EXERCISE DETAILS: Each line below that carries the string "card" must appear in the answer.

[Stored data entries]
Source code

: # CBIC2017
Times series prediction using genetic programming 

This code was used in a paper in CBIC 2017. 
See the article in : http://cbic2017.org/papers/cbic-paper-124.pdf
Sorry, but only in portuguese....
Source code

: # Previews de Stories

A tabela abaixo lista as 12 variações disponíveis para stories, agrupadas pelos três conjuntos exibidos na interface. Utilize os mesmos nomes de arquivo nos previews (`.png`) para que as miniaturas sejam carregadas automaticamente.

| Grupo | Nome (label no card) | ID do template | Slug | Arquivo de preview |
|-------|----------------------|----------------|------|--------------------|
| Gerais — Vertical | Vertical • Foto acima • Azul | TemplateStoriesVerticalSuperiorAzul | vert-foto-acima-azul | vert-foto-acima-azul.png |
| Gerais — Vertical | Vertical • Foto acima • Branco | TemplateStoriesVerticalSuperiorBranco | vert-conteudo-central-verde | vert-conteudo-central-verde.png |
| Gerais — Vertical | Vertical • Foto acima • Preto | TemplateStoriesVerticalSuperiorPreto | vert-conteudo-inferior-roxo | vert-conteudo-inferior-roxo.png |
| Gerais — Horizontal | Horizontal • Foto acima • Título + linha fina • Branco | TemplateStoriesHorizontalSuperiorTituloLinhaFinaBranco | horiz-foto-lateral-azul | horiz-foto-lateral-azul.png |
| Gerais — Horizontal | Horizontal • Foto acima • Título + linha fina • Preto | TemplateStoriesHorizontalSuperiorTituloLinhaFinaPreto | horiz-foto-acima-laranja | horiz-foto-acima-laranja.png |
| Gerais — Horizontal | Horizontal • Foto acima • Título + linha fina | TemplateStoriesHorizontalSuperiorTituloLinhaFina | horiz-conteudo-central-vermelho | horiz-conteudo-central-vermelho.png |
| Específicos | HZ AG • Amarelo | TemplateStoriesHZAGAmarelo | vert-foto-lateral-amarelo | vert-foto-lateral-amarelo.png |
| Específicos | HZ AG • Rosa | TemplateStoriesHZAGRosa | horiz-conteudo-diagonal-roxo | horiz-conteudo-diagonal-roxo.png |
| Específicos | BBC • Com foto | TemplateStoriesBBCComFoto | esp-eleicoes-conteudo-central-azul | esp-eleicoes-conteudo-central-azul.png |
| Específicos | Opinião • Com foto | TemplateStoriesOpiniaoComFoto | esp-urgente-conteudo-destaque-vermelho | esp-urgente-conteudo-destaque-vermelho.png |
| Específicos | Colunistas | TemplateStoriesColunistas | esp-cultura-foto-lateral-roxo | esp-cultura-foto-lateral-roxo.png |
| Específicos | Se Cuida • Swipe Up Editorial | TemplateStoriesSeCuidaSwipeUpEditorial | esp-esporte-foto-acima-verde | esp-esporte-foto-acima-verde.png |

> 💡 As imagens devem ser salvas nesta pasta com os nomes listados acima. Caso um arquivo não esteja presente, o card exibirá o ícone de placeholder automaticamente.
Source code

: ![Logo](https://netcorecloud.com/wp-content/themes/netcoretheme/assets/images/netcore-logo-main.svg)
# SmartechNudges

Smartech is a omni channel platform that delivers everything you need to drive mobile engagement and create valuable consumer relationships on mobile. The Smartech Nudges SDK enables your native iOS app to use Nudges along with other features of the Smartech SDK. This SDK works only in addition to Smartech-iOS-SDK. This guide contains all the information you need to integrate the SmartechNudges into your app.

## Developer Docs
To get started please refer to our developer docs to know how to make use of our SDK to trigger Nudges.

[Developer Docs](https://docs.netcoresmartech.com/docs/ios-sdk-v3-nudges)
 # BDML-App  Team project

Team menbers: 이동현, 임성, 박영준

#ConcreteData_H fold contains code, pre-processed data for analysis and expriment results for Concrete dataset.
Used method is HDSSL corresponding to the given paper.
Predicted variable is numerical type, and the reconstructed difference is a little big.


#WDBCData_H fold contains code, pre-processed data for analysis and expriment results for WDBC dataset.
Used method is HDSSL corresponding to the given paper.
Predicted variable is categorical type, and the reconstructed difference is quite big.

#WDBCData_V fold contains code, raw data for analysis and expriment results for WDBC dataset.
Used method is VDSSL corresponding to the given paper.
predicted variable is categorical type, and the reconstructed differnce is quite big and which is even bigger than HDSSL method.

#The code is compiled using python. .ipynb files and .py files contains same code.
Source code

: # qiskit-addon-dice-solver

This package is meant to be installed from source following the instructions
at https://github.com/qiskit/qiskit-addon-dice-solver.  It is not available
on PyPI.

WRITTEN ANSWER:
| Grupo | Nome (label no card) | ID do template | Slug | Arquivo de preview |
> 💡 As imagens devem ser salvas nesta pasta com os nomes listados acima. Caso um arquivo não esteja presente, o card exibirá o ícone de placeholder automaticamente.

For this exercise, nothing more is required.